Dopo quasi vent’anni di controllo sulla Striscia di Gaza, Hamas annuncia un passo indietro. Il movimento ha comunicato ieri la decisione di sciogliere il comitato che ha amministrato il territorio dal 2007, aprendo la strada al Comitato Nazionale per l’Amministrazione di Gaza (Ncag), l’organismo tecnico con sede al Cairo nato nell’ambito del Piano per la Pace promosso dal presidente Donald Trump dopo il cessate il fuoco dell’ottobre 2025.
Uno scioglimento motivato “per facilitare la transizione amministrativa e governativa”, ha spiegato Hamas che presenta la decisione come un gesto di responsabilità. “Abbiamo rinunciato al controllo della Striscia per eliminare qualsiasi pretesto all’occupazione”, ha dichiarato il portavoce Hazem Qassem, sostenendo che la scelta punta a favorire una nuova fase politica.
Il Ncag chiede il disarmo totale della Striscia
Il Ncag si dice pronto ad assumere il controllo di Gaza, ma pone condizioni precise. “Un’unica autorità, un’unica legge e un’unica forza armata”, ha scritto su X il presidente del comitato, Ali Shaath, ribadendo che tutte le armi presenti nella Striscia dovranno essere poste sotto il controllo del nuovo organismo, come previsto dal piano internazionale e dalla risoluzione 2802 del Consiglio di Sicurezza dell’Onu. Ed è proprio qui che emerge il vero ostacolo. Perché Hamas è disposto a cedere la gestione civile, ma continua a rifiutare il proprio disarmo.
Una distinzione che per Israele equivale a un semplice cambio di facciata. Il ministro degli Esteri israeliano Gideon Sa’ar parla apertamente di “trucco”. Secondo il capo della diplomazia israeliana, Hamas starebbe tentando di replicare a Gaza il cosiddetto “modello Hezbollah“: lasciare a un governo tecnocratico la gestione dei servizi pubblici, mantenendo però il controllo militare del territorio.

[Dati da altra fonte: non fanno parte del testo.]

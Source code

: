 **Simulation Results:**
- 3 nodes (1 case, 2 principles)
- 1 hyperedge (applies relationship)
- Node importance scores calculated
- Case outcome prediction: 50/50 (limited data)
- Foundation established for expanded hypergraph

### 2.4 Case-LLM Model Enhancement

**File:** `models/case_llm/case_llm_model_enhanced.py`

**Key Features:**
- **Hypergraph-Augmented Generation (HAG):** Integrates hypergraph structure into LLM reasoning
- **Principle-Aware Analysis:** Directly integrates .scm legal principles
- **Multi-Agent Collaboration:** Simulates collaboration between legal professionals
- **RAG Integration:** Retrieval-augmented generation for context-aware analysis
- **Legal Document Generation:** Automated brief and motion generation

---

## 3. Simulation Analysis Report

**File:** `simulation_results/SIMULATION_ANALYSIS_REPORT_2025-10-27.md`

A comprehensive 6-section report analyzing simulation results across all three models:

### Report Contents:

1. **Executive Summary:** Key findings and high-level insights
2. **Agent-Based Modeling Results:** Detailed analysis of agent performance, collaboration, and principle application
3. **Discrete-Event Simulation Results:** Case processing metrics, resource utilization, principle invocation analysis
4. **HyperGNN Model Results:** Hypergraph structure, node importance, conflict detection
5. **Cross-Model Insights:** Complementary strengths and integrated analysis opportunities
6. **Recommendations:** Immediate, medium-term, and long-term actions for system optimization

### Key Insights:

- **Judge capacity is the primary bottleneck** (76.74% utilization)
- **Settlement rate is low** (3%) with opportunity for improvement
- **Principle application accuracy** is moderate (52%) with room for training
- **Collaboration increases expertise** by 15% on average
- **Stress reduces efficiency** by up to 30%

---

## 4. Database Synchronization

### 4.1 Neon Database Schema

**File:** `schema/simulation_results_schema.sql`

“Finché Hamas conserverà le proprie armi – sostiene Sa’ar – qualsiasi amministrazione civile agirà inevitabilmente sotto le sue direttive”. Per questo Israele continua a chiedere la piena applicazione del piano Trump, che prevede la completa smilitarizzazione della Striscia. Nel frattempo le forze israeliane hanno ampliato il proprio controllo sul territorio, arrivando a presidiare circa il 70% della Striscia stessa.